▶ _LISTED RECORDS_
········

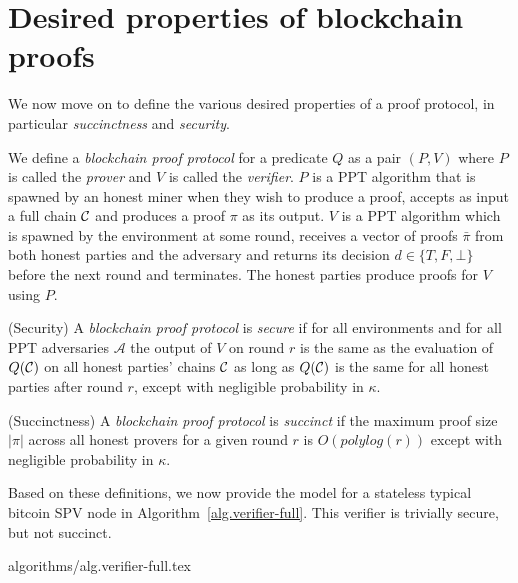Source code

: \section{Desired properties of blockchain proofs}

We now move on to define the various desired properties of a proof protocol, in
particular \textit{succinctness} and \textit{security}.

We define a \textit{blockchain proof protocol} for a predicate $Q$ as a pair
$(P, V)$ where $P$ is called the \textit{prover} and $V$ is called the
\textit{verifier}. $P$ is a PPT algorithm that is spawned by an honest miner
when they wish to produce a proof, accepts as input a full chain $\mathcal{C}$ and
produces a proof $\pi$ as its output. $V$ is a PPT algorithm which is spawned
by the environment at some round, receives a vector of proofs $\bar{\pi}$ from
both honest parties and the adversary and returns its decision $d \in \{T, F,
\bot\}$ before the next round and terminates. The honest parties produce proofs
for $V$ using $P$.

\begin{definition}{(Security)}
A \textit{blockchain proof protocol} is \textit{secure} if for all environments
and for all PPT adversaries $\mathcal{A}$ the output of $V$ on round $r$ is the
same as the evaluation of $Q(\mathcal{C})$ on all honest parties' chains $\mathcal{C}$ as
long as $Q(\mathcal{C})$ is the same for all honest parties after round $r$, except
with negligible probability in $\kappa$.
\end{definition}

\begin{definition}{(Succinctness)}
A \textit{blockchain proof protocol} is \textit{succinct} if the maximum proof
size $|\pi|$ across all honest provers for a given round $r$ is $O(polylog(r))$
except with negligible probability in $\kappa$.
\end{definition}

Based on these definitions, we now provide the model for a stateless typical
bitcoin SPV node in Algorithm~\ref{alg.verifier-full}. This verifier is
trivially secure, but not succinct.

{algorithms/alg.verifier-full.tex}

········

▶ _WORK ORDER_
Only lines with the word "except" are wanted; pull each of them from the records.

▶ _ANSWER SPACE_
long as $Q(\mathcal{C})$ is the same for all honest parties after round $r$, except
except with negligible probability in $\kappa$.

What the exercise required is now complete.